» WORK TO BE COMPLETED
Up to and including the line that contains "- [mousereleased (Universal)](#mousereleased-universal)", write out each line of the material from its first line, exactly.

» PROVIDED DATA

—————

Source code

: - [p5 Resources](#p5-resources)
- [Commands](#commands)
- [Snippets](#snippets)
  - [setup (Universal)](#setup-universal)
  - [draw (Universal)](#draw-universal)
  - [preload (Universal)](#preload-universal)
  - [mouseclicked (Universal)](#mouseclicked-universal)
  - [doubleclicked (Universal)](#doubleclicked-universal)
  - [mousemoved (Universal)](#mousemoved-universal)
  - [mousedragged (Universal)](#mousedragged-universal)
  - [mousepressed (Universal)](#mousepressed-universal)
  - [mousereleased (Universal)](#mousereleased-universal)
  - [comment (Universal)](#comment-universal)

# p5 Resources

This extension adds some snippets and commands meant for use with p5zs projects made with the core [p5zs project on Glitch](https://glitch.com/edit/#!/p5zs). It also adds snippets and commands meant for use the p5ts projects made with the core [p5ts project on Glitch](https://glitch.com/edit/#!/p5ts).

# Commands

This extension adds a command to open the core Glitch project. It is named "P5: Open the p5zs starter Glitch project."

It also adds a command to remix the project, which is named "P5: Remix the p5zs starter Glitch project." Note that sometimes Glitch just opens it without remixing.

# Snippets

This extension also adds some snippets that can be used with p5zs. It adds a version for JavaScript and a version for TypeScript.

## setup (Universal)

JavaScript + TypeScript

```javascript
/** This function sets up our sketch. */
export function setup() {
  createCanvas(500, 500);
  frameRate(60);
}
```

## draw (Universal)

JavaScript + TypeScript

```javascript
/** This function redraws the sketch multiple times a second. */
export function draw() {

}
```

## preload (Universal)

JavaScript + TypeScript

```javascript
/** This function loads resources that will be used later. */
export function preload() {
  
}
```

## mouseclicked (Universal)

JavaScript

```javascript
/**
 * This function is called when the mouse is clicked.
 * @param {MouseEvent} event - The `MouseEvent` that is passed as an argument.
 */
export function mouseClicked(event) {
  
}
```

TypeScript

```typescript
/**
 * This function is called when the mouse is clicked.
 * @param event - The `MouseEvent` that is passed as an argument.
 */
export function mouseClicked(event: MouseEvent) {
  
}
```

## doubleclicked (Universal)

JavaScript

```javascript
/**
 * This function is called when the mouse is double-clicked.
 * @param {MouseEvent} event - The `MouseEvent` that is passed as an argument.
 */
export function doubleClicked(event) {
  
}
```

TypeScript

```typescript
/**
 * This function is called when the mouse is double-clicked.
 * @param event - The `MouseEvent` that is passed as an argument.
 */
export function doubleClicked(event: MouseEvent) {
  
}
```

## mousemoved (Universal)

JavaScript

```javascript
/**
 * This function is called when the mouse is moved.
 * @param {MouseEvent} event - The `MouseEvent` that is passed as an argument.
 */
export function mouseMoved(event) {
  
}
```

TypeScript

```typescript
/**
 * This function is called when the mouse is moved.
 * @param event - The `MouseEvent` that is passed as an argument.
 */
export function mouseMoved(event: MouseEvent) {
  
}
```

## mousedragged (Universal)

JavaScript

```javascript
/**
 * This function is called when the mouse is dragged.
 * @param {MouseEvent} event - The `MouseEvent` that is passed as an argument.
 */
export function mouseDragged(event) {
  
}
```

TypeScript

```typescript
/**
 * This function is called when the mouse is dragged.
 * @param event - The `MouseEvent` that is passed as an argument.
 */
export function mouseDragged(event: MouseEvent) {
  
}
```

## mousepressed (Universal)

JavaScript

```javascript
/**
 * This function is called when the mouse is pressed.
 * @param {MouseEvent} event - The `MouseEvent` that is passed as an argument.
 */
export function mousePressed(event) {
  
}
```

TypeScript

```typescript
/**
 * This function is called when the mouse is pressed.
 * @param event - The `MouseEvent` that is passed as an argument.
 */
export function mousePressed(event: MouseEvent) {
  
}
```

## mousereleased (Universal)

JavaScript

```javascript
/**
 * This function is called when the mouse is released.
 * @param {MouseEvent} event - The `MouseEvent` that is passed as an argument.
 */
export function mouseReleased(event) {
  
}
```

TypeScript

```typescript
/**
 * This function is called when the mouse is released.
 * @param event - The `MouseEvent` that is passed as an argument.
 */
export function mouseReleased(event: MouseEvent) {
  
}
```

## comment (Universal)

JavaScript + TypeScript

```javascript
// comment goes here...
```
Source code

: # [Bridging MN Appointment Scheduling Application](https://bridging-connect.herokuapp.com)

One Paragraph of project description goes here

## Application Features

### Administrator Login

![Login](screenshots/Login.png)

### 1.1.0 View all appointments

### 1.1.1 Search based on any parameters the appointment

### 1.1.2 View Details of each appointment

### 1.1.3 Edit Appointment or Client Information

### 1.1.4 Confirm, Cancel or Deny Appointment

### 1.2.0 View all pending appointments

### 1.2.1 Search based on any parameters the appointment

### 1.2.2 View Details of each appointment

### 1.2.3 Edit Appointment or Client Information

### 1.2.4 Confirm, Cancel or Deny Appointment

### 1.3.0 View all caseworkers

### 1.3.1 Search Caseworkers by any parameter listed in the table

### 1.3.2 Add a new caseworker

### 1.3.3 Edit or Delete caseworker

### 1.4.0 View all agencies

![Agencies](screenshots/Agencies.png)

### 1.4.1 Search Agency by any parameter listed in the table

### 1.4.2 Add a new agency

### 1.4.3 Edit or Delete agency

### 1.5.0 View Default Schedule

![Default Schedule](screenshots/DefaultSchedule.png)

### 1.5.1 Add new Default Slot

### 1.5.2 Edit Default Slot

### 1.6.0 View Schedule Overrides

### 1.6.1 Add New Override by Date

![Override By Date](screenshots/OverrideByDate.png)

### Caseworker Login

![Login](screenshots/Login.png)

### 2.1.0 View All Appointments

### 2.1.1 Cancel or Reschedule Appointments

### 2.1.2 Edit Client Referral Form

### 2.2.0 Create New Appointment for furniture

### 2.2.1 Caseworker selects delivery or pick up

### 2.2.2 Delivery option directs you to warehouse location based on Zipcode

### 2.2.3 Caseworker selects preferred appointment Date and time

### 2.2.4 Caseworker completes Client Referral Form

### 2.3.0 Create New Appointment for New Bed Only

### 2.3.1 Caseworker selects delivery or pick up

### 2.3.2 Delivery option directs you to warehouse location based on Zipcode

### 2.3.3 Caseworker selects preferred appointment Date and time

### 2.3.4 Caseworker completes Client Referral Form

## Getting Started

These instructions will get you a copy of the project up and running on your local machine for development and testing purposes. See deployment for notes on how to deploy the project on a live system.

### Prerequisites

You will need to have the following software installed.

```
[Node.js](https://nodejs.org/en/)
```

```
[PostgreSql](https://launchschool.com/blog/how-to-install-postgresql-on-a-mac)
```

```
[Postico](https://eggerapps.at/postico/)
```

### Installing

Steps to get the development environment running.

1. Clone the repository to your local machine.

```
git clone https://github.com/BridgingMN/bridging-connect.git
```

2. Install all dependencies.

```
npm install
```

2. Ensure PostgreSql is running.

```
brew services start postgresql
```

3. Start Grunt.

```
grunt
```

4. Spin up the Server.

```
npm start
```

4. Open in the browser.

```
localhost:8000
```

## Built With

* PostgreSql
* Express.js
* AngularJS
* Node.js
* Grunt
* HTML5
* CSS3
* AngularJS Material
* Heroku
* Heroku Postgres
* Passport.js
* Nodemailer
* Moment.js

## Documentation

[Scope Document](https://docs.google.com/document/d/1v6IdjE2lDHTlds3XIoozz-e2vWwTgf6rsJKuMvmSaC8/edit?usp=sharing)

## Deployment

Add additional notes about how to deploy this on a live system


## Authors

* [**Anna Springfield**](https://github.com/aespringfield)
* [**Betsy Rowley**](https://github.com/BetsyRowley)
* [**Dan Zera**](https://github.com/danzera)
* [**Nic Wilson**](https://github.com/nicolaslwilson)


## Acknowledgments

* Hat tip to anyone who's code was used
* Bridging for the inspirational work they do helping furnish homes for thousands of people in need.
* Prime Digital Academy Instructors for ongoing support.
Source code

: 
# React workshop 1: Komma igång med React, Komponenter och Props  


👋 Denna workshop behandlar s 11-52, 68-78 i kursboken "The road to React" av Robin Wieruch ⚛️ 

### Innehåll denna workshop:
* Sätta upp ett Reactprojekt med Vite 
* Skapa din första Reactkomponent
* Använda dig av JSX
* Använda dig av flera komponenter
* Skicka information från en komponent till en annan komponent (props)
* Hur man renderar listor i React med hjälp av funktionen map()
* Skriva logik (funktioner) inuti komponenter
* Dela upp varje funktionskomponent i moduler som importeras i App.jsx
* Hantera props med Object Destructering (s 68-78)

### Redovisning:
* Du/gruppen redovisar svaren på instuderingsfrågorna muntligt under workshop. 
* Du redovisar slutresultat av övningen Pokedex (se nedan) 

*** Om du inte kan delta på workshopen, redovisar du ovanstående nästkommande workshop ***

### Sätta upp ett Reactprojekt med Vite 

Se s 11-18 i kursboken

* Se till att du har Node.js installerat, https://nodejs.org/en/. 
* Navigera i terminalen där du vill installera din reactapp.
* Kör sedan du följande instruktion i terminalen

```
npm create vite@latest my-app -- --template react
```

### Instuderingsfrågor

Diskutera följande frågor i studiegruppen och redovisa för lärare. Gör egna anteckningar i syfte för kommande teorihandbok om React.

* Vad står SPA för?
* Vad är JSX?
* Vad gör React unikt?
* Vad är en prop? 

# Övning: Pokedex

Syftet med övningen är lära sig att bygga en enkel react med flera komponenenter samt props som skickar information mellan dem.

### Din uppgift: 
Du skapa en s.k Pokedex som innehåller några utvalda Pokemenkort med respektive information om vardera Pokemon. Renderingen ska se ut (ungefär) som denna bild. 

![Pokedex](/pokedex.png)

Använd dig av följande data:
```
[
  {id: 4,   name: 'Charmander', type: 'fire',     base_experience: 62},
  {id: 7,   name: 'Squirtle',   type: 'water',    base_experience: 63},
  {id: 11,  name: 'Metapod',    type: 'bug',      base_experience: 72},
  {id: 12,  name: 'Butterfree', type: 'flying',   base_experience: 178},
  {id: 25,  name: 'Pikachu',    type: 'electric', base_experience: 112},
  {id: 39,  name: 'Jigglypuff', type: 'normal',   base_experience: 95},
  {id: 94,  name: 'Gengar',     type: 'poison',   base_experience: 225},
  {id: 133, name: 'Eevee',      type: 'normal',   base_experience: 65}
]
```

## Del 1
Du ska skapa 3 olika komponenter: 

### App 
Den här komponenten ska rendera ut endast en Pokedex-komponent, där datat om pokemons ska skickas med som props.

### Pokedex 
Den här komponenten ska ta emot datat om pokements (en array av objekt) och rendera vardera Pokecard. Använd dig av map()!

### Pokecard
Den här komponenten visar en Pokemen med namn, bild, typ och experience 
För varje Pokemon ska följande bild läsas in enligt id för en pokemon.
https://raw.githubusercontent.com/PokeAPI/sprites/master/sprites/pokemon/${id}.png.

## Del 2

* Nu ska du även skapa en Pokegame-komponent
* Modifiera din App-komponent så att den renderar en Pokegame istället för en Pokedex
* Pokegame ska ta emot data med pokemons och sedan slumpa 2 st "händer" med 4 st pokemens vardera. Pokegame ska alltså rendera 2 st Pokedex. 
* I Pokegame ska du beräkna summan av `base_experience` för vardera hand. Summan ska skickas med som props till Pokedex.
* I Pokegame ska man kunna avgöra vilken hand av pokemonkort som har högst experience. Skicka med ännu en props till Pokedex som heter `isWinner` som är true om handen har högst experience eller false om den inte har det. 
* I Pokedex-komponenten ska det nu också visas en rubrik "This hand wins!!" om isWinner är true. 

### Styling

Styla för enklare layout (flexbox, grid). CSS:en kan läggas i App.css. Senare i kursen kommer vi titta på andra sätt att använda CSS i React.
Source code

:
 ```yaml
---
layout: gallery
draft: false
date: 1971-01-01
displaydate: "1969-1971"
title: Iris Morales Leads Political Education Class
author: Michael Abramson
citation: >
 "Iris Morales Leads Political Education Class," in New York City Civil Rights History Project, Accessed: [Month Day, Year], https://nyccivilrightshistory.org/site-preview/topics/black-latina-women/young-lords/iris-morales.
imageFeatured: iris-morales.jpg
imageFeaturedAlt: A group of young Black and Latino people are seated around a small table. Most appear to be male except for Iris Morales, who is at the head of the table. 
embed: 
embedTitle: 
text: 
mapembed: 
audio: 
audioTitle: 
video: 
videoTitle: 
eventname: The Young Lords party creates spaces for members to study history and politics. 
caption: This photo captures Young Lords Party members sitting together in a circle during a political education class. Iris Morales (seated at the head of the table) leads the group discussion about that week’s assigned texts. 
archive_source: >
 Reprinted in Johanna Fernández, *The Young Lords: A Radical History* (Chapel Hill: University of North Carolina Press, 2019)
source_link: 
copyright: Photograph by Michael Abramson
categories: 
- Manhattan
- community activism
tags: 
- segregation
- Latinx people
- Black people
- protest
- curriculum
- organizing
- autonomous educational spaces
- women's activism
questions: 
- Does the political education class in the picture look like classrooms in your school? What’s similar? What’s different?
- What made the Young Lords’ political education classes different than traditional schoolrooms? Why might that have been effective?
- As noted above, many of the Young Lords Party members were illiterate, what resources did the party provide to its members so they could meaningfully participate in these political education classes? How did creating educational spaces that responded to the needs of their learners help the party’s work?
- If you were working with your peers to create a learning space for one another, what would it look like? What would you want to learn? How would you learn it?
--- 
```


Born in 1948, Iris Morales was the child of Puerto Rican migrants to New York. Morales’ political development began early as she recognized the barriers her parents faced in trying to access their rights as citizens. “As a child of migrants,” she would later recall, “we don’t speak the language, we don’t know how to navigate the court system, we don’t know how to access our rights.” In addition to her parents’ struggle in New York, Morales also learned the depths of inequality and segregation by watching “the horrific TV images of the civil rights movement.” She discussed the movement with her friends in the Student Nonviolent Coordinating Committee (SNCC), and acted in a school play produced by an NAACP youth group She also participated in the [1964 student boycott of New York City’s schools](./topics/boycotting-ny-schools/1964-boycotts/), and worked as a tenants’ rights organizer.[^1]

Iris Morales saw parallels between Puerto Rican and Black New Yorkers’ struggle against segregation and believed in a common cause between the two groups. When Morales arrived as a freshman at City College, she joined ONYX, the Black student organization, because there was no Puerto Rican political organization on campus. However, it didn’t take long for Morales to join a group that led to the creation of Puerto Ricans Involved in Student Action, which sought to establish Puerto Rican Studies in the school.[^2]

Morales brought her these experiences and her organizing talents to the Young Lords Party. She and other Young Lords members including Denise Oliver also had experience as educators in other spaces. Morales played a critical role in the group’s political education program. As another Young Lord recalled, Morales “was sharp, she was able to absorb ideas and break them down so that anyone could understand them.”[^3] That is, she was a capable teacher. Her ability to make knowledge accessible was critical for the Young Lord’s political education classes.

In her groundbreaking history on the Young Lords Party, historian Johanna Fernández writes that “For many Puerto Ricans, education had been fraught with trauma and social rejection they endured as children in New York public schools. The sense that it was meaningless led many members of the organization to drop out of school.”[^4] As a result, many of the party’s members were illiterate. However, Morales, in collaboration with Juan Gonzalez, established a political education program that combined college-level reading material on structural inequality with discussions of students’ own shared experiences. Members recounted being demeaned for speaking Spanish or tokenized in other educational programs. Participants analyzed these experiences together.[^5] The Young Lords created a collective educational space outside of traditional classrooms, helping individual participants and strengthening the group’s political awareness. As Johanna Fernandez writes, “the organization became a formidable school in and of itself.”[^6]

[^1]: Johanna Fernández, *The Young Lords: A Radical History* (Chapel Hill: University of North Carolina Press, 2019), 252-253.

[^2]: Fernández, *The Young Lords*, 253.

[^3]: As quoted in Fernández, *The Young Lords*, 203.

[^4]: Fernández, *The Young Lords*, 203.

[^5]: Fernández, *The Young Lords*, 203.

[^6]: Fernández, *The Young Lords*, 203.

—————

» EXPECTED OUTPUT
Source code

: - [p5 Resources](#p5-resources)
- [Commands](#commands)
- [Snippets](#snippets)
  - [setup (Universal)](#setup-universal)
  - [draw (Universal)](#draw-universal)
  - [preload (Universal)](#preload-universal)
  - [mouseclicked (Universal)](#mouseclicked-universal)
  - [doubleclicked (Universal)](#doubleclicked-universal)
  - [mousemoved (Universal)](#mousemoved-universal)
  - [mousedragged (Universal)](#mousedragged-universal)
  - [mousepressed (Universal)](#mousepressed-universal)
  - [mousereleased (Universal)](#mousereleased-universal)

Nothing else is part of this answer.